Morze łez płynie... Odszedł od nas największy rodak - Jan Paweł II. W godzinie śmierci w Legnicy zabiły dzwony, przed pomnikiem Ojca Świętego wielu ludzi zapala znicze i modli się za Ojca Świętego. Wielu o śmierci Jana Pawła II dowiedziało w kościele podczas modlitewnego czuwania. „Odszedł wielki Papież, największy autorytet, z jakim świat się spotkał” - powiedział biskup Stefan Cichy, który 30 kwietnia po uroczytym wprowadzeniu do katedry przejmie obowiązki Biskupa Legnickiego. „Z bólem przyjęliśmy wiadomość o odejściu z tego świata Ojca Świętego, ale musimy patrzeć na to oczyma wiary” - mówi Biskup Tadeusz Rybak.
Ks. Józef Lisowski, kanclerz legnickiej Kurii Biskupiej, którzy kilka tygodni temu spotkał się z Ojcem Świętym, powiedział: „Boję się teraz cokolwiek mówić, by słowa te nie były puste”.
Smutek, ale również radość i pokój pojawiły się w sercach legniczan na wieść o śmierci papieża. To był wspaniały Człowiek, Świadek wiary, kochający Ojciec - tak najczęściej wspominają go ludzie. Zostawił nam swój testamen do wypełnienia, teraz nasza kolej - mówi pan Bronisław. Papież nauczył nas, jak dobrze żyć, teraz trzeba zrobić wszystko, by go nie zawieść.
„On nas zauważał, słuchał i rozumiał” - tak wspominają Jana Pawła II legnicccy studenci. Informacja o śmierci Papieża wywołała w nich smutek, ale również refleksję. „Teraz my musimy nieść ewangelię dalej. On patrzy na nas z góry, a to zobowiązuje - mówi Monika. Papież do tej pory prowadził nas za rękę, musimy się teraz usamodzielnić - mówi Dawid. My, młodzi, mamy tworzyć cywilizację miłości. Pozostaje mieć nadzieję, że nauczanie Papieża i jego świadectwo nie pójdą w zapomnienie. Na wieść o śmierci Jana Pawła II w oczach większości ludzi pojawiły się łzy. Jednak dla wielu są to łzy radości i szczęścia. - Mamy nowego przyjaciela w niebie - mówi Iza z duszpasterstwa akademickiego w Legnicy. - Papież pokazał nam drogę, wystarczy nią teraz pójść - dodaje.

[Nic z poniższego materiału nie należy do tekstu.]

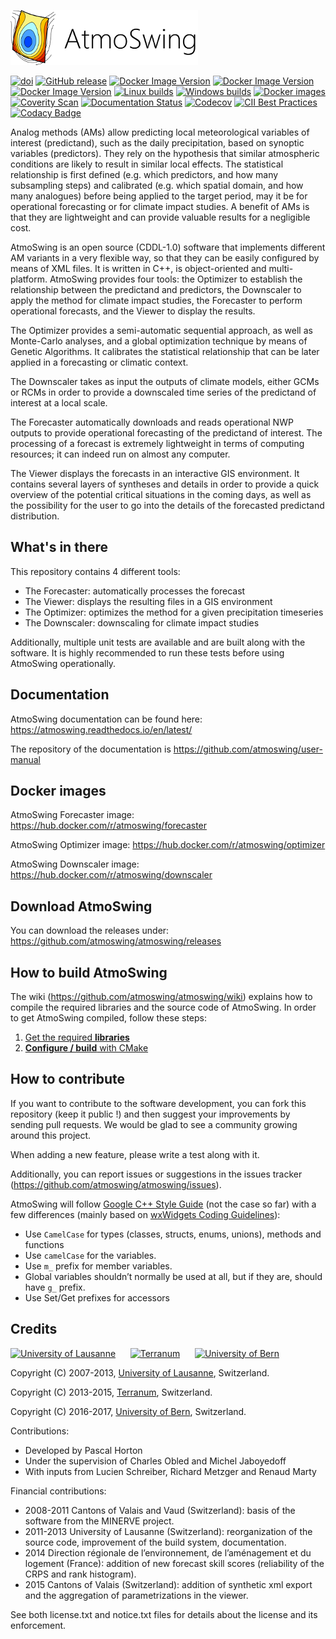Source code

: [![AtmoSwing](https://raw.githubusercontent.com/atmoswing/atmoswing/master/art/logo/logo.png)](http://www.atmoswing.org)

[![doi](https://zenodo.org/badge/95885904.svg)](https://zenodo.org/badge/latestdoi/95885904)
[![GitHub release](https://img.shields.io/github/v/release/atmoswing/atmoswing)](https://github.com/atmoswing/atmoswing/releases)
[![Docker Image Version](https://img.shields.io/docker/v/atmoswing/forecaster?label=docker%20forecaster)](https://hub.docker.com/r/atmoswing/forecaster)
[![Docker Image Version](https://img.shields.io/docker/v/atmoswing/optimizer?label=docker%20optimizer)](https://hub.docker.com/r/atmoswing/optimizer)
[![Docker Image Version](https://img.shields.io/docker/v/atmoswing/downscaler?label=docker%20downscaler)](https://hub.docker.com/r/atmoswing/downscaler)
[![Linux builds](https://github.com/atmoswing/atmoswing/actions/workflows/linux-builds.yml/badge.svg)](https://github.com/atmoswing/atmoswing/actions/workflows/linux-builds.yml)
[![Windows builds](https://github.com/atmoswing/atmoswing/actions/workflows/windows-builds.yml/badge.svg)](https://github.com/atmoswing/atmoswing/actions/workflows/windows-builds.yml)
[![Docker images](https://github.com/atmoswing/atmoswing/actions/workflows/docker-images.yml/badge.svg)](https://github.com/atmoswing/atmoswing/actions/workflows/docker-images.yml)
[![Coverity Scan](https://img.shields.io/coverity/scan/13133)](https://scan.coverity.com/projects/atmoswing-atmoswing)
[![Documentation Status](https://readthedocs.org/projects/atmoswing/badge/?version=latest)](https://atmoswing.readthedocs.io/en/latest/?badge=latest)
[![Codecov](https://img.shields.io/codecov/c/github/atmoswing/atmoswing)](https://codecov.io/gh/atmoswing/atmoswing)
[![CII Best Practices](https://bestpractices.coreinfrastructure.org/projects/1107/badge)](https://bestpractices.coreinfrastructure.org/projects/1107)
[![Codacy Badge](https://app.codacy.com/project/badge/Grade/87f76e2cfa7f4e2280d37c824df843f1)](https://www.codacy.com/gh/atmoswing/atmoswing/dashboard?utm_source=github.com&amp;utm_medium=referral&amp;utm_content=atmoswing/atmoswing&amp;utm_campaign=Badge_Grade)

Analog methods (AMs) allow predicting local meteorological variables of interest (predictand), such as the daily precipitation, based on synoptic variables (predictors). They rely on the hypothesis that similar atmospheric conditions are likely to result in similar local effects. The statistical relationship is first defined (e.g. which predictors, and how many subsampling steps) and calibrated (e.g. which spatial domain, and how many analogues) before being applied to the target period, may it be for operational forecasting or for climate impact studies. A benefit of AMs is that they are lightweight and can provide valuable results for a negligible cost.

AtmoSwing is an open source (CDDL-1.0) software that implements different AM variants in a very flexible way, so that they can be easily configured by means of XML files. It is written in C++, is object-oriented and multi-platform. AtmoSwing provides four tools: the Optimizer to establish the relationship between the predictand and predictors, the Downscaler to apply the method for climate impact studies, the Forecaster to perform operational forecasts, and the Viewer to display the results. 

The Optimizer provides a semi-automatic sequential approach, as well as Monte-Carlo analyses, and a global optimization technique by means of Genetic Algorithms. It calibrates the statistical relationship that can be later applied in a forecasting or climatic context.

The Downscaler takes as input the outputs of climate models, either GCMs or RCMs in order to provide a downscaled time series of the predictand of interest at a local scale.

The Forecaster automatically downloads and reads operational NWP outputs to provide operational forecasting of the predictand of interest. The processing of a forecast is extremely lightweight in terms of computing resources; it can indeed run on almost any computer.

The Viewer displays the forecasts in an interactive GIS environment. It contains several layers of syntheses and details in order to provide a quick overview of the potential critical situations in the coming days, as well as the possibility for the user to go into the details of the forecasted predictand distribution.

## What's in there ##

This repository contains 4 different tools:

*   The Forecaster: automatically processes the forecast
*   The Viewer: displays the resulting files in a GIS environment
*   The Optimizer: optimizes the method for a given precipitation timeseries
*   The Downscaler: downscaling for climate impact studies

Additionally, multiple unit tests are available and are built along with the software. It is highly recommended to run these tests before using AtmoSwing operationally.

## Documentation ##

AtmoSwing documentation can be found here: https://atmoswing.readthedocs.io/en/latest/

The repository of the documentation is https://github.com/atmoswing/user-manual

## Docker images ##

AtmoSwing Forecaster image: https://hub.docker.com/r/atmoswing/forecaster

AtmoSwing Optimizer image: https://hub.docker.com/r/atmoswing/optimizer

AtmoSwing Downscaler image: https://hub.docker.com/r/atmoswing/downscaler

## Download AtmoSwing ##

You can download the releases under: https://github.com/atmoswing/atmoswing/releases

## How to build AtmoSwing ##

The wiki (https://github.com/atmoswing/atmoswing/wiki) explains how to compile the required libraries and the source code of AtmoSwing. In order to get AtmoSwing compiled, follow these steps:

1.  [Get the required **libraries**](https://github.com/atmoswing/atmoswing/wiki/Libraries)
2.  [**Configure / build** with CMake](https://github.com/atmoswing/atmoswing/wiki/Build)

## How to contribute ##

If you want to contribute to the software development, you can fork this repository (keep it public !) and then suggest your improvements by sending pull requests. We would be glad to see a community growing around this project.

When adding a new feature, please write a test along with it.

Additionally, you can report issues or suggestions in the issues tracker (https://github.com/atmoswing/atmoswing/issues).

AtmoSwing will follow [Google C++ Style Guide](https://google.github.io/styleguide/cppguide.html) (not the case so far) with a few differences (mainly based on [wxWidgets Coding Guidelines](https://www.wxwidgets.org/develop/coding-guidelines)):
*   Use ``CamelCase`` for types (classes, structs, enums, unions), methods and functions 
*   Use ``camelCase`` for the variables.
*   Use ``m_`` prefix for member variables.
*   Global variables shouldn’t normally be used at all, but if they are, should have ``g_`` prefix.
*   Use Set/Get prefixes for accessors

## Credits ##

[![University of Lausanne](https://raw.githubusercontent.com/atmoswing/atmoswing/master/art/misc/logo-Unil.png)](http://unil.ch/iste) 
&nbsp;&nbsp;&nbsp;&nbsp;
[![Terranum](https://raw.githubusercontent.com/atmoswing/atmoswing/master/art/misc/logo-Terranum.png)](http://terranum.ch) 
&nbsp;&nbsp;&nbsp;&nbsp;
[![University of Bern](https://raw.githubusercontent.com/atmoswing/atmoswing/master/art/misc/logo-Unibe.png)](http://www.geography.unibe.ch/) 

Copyright (C) 2007-2013, [University of Lausanne](http://unil.ch/iste), Switzerland.

Copyright (C) 2013-2015, [Terranum](http://terranum.ch), Switzerland.

Copyright (C) 2016-2017, [University of Bern](http://www.geography.unibe.ch/), Switzerland.

Contributions:

*   Developed by Pascal Horton
*   Under the supervision of Charles Obled and Michel Jaboyedoff
*   With inputs from Lucien Schreiber, Richard Metzger and Renaud Marty

Financial contributions:

*   2008-2011 Cantons of Valais and Vaud (Switzerland): basis of the software from the MINERVE project.
*   2011-2013 University of Lausanne (Switzerland): reorganization of the source code, improvement of the build system, documentation.
*   2014 Direction régionale de l’environnement, de l’aménagement et du logement (France): addition of new forecast skill scores (reliability of the CRPS and rank histogram).
*   2015 Cantons of Valais (Switzerland): addition of synthetic xml export and the aggregation of parametrizations in the viewer.

See both license.txt and notice.txt files for details about the license and its enforcement.
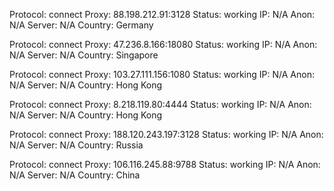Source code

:Protocol: connect
Proxy: 88.198.212.91:3128
Status: working
IP: N/A
Anon: N/A
Server: N/A
Country: Germany

Protocol: connect
Proxy: 47.236.8.166:18080
Status: working
IP: N/A
Anon: N/A
Server: N/A
Country: Singapore

Protocol: connect
Proxy: 103.27.111.156:1080
Status: working
IP: N/A
Anon: N/A
Server: N/A
Country: Hong Kong

Protocol: connect
Proxy: 8.218.119.80:4444
Status: working
IP: N/A
Anon: N/A
Server: N/A
Country: Hong Kong

Protocol: connect
Proxy: 188.120.243.197:3128
Status: working
IP: N/A
Anon: N/A
Server: N/A
Country: Russia

Protocol: connect
Proxy: 106.116.245.88:9788
Status: working
IP: N/A
Anon: N/A
Server: N/A
Country: China

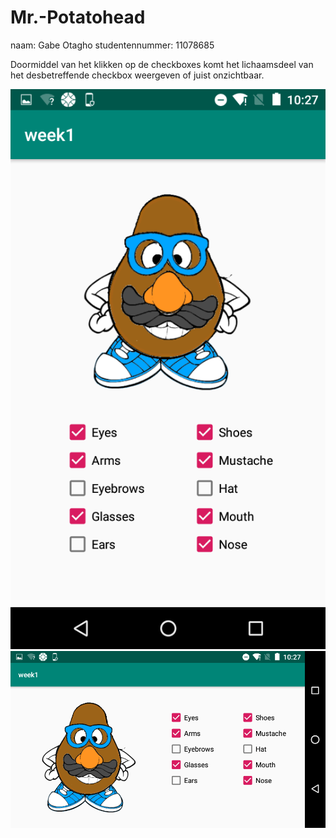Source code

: # Mr.-Potatohead
naam: Gabe Otagho
studentennummer: 11078685

Doormiddel van het klikken op de checkboxes komt het lichaamsdeel van het desbetreffende checkbox weergeven of juist onzichtbaar.

![](https://github.com/otak007/Mr.-Potatohead/blob/master/Screenshot_20190222-102741.png)
![](https://github.com/otak007/Mr.-Potatohead/blob/master/Screenshot_20190222-102747.png)
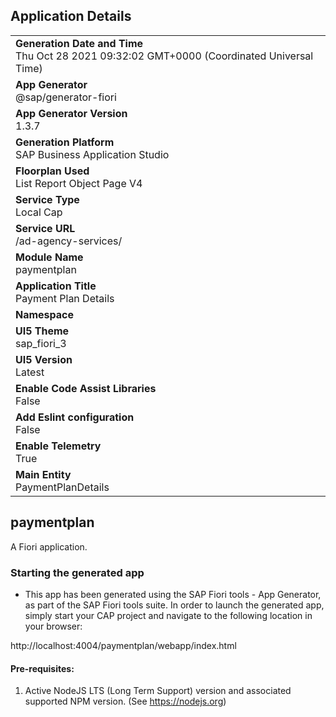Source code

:## Application Details
|               |
| ------------- |
|**Generation Date and Time**<br>Thu Oct 28 2021 09:32:02 GMT+0000 (Coordinated Universal Time)|
|**App Generator**<br>@sap/generator-fiori|
|**App Generator Version**<br>1.3.7|
|**Generation Platform**<br>SAP Business Application Studio|
|**Floorplan Used**<br>List Report Object Page V4|
|**Service Type**<br>Local Cap|
|**Service URL**<br>/ad-agency-services/
|**Module Name**<br>paymentplan|
|**Application Title**<br>Payment Plan Details|
|**Namespace**<br>|
|**UI5 Theme**<br>sap_fiori_3|
|**UI5 Version**<br>Latest|
|**Enable Code Assist Libraries**<br>False|
|**Add Eslint configuration**<br>False|
|**Enable Telemetry**<br>True|
|**Main Entity**<br>PaymentPlanDetails|

## paymentplan

A Fiori application.

### Starting the generated app

-   This app has been generated using the SAP Fiori tools - App Generator, as part of the SAP Fiori tools suite.  In order to launch the generated app, simply start your CAP project and navigate to the following location in your browser:

http://localhost:4004/paymentplan/webapp/index.html

#### Pre-requisites:

1. Active NodeJS LTS (Long Term Support) version and associated supported NPM version.  (See https://nodejs.org)


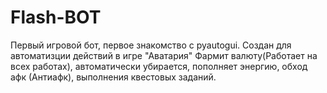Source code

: # Flash-BOT
Первый игровой бот, первое знакомство с pyautogui. Создан для автоматизции действий в игре "Аватария"
Фармит валюту(Работает на всех работах), автоматически убирается, пополняет энергию, обход афк (Антиафк), выполнения квестовых заданий.
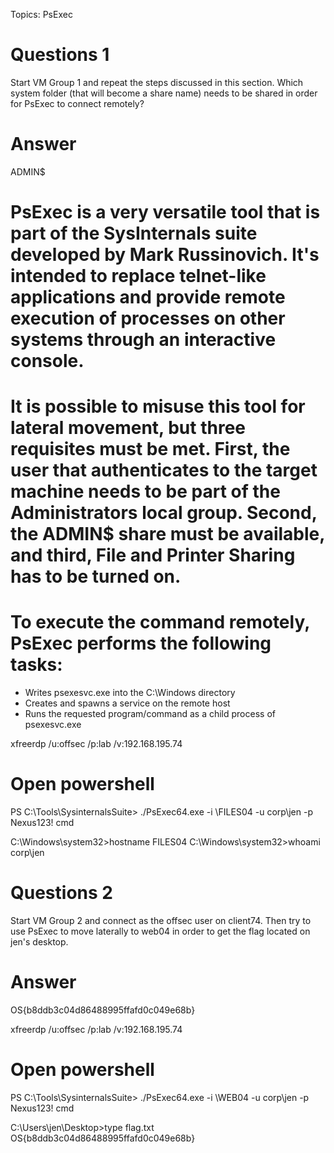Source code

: Topics: PsExec
# Questions 1
Start VM Group 1 and repeat the steps discussed in this section. Which system folder (that will become a share name) needs to be shared in order for PsExec to connect remotely?
# Answer
ADMIN$

# PsExec is a very versatile tool that is part of the SysInternals suite developed by Mark Russinovich. It's intended to replace telnet-like applications and provide remote execution of processes on other systems through an interactive console.

# It is possible to misuse this tool for lateral movement, but three requisites must be met. First, the user that authenticates to the target machine needs to be part of the Administrators local group. Second, the ADMIN$ share must be available, and third, File and Printer Sharing has to be turned on.

# To execute the command remotely, PsExec performs the following tasks:
- Writes psexesvc.exe into the C:\Windows directory
- Creates and spawns a service on the remote host
- Runs the requested program/command as a child process of psexesvc.exe

xfreerdp /u:offsec /p:lab /v:192.168.195.74

# Open powershell
PS C:\Tools\SysinternalsSuite> ./PsExec64.exe -i  \\FILES04 -u corp\jen -p Nexus123! cmd

C:\Windows\system32>hostname
FILES04
C:\Windows\system32>whoami
corp\jen

# Questions 2
Start VM Group 2 and connect as the offsec user on client74. Then try to use PsExec to move laterally to web04 in order to get the flag located on jen's desktop.
# Answer
OS{b8ddb3c04d86488995ffafd0c049e68b}

xfreerdp /u:offsec /p:lab /v:192.168.195.74
# Open powershell
PS C:\Tools\SysinternalsSuite> ./PsExec64.exe -i  \\WEB04 -u corp\jen -p Nexus123! cmd

C:\Users\jen\Desktop>type flag.txt
OS{b8ddb3c04d86488995ffafd0c049e68b}

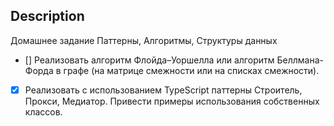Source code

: ## Description
Домашнее задание Паттерны, Алгоритмы, Структуры данных

-  [] Реализовать алгоритм Флойда–Уоршелла или алгоритм Беллмана-Форда в
   графе (на матрице смежности или на списках смежности).
-  [x] Реализовать с использованием TypeScript паттерны Строитель, Прокси,
   Медиатор. Привести примеры использования собственных классов.
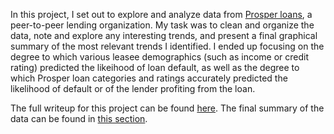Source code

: In this project, I set out to explore and analyze data from [Prosper loans](https://www.prosper.com/), a peer-to-peer lending organization.  My task was to clean and organize the data, note and explore any interesting trends, and present a final graphical summary of the most relevant trends I identified.  I ended up focusing on the degree to which various leasee demographics (such as income or credit rating) predicted the likeihood of loan default, as well as the degree to which Prosper loan categories and ratings accurately predicted the likelihood of default or of the lender profiting from the loan.

The full writeup for this project can be found [here](https://eskrav.github.io/udacity-data-analyst/explore-and-summarize/explore-and-summarize.html).  The final summary of the data can be found in [this section](https://eskrav.github.io/udacity-data-analyst/explore-and-summarize/explore-and-summarize.html#final_plots_and_summary).
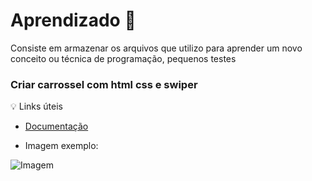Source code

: # Aprendizado :wave:
Consiste em armazenar os arquivos que utilizo para aprender um novo conceito ou técnica de programação, pequenos testes


### Criar carrossel com html css e swiper

:bulb: Links úteis

- [Documentação](https://swiperjs.com/swiper-api) 

- Imagem exemplo:

![Imagem](https://drive.google.com/file/d/1gQNzYvljBYLLVmgfj-nxxTPUofno3Mde/preview)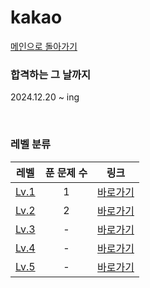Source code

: # kakao

[메인으로 돌아가기](https://github.com/dmswldk28/programmers)

### 합격하는 그 날까지
2024.12.20 ~ ing

<br>

### 레벨 분류
|          레벨          |         푼 문제 수          |        링크         |
| :-----: | :-----: | :-----: |
| <a href="src/lv1" target="_blank">Lv.1</a> | 1 | <a href="src/lv1">바로가기</a> |
| <a href="src/lv2" target="_blank">Lv.2</a> | 2 | <a href="src/lv2">바로가기</a> |
| <a href="src/lv3" target="_blank">Lv.3</a> | - | <a href="src/lv3">바로가기</a> |
| <a href="src/lv4" target="_blank">Lv.4</a> | - | <a href="src/lv4">바로가기</a> |
| <a href="src/lv5" target="_blank">Lv.5</a> | - | <a href="src/lv5">바로가기</a> |
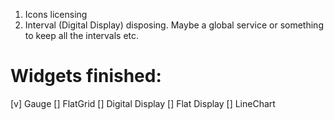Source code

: 1. Icons licensing
2. Interval (Digital Display) disposing. Maybe a global service or something to keep all the intervals etc.

# Widgets finished: 
[v] Gauge
[] FlatGrid
[] Digital Display
[] Flat Display
[] LineChart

„Nie ma solidarności bez miłości”- mówił do nas Ojciec Święty podczas siódmej pielgrzymki do Ojczyzny. Dziś możemy powiedzieć, że cała Polska solidarnie modli się w intencji zmarłego Rodaka. Ks. Marian Kopko z Polkowic - kapelan „Solidarności” Zagłębia Miedziowego powiedział Radiu PLUS, że słowa Ojca Świętego nie poszły wówczas na wiatr. „Jestem Bogu wdzięczny za tego Papieża, który towarzyszył mi podczas studiów i przez całe moje kapłaństwo - dodaje kapelan „Solidarności”. Na znak żałoby flagi papieskie i narodowe zostały przyozdobione kirem, a kapłani odprawiający Msze Święte mają przypięte do ornatów czarne wstążeczki.
„Tato, dobry Ojciec, Przyjaciel młodzieży” - tak najczęściej mówią o Ojcu Świętym legniccy studenci. Od momentu pogorszenia się jego stanu zdrowia młodzi trwali na modlitwie w kościele św. Józefa w Legnicy. Teraz modlą się o pokój wieczny dla Niego. Dodajmy, że do dnia pogrzebu studenci codziennie gromadzili się w kościele św. Józefa przy ul. Lwowskiej w Legnicy. Msza św. i modlitewne czuwanie rozpoczynały się o 17.30. Co dalej? Jak potoczą się losy Kościoła i świata? Takie pytania coraz częściej padają z ust różnych ludzi. Młodzeż i studenci są jednak pełni ufności i nadziei. Mówią, że teraz przyszedł czas, żeby nauczanie i słowa Jana Pawła II wcielać w życie.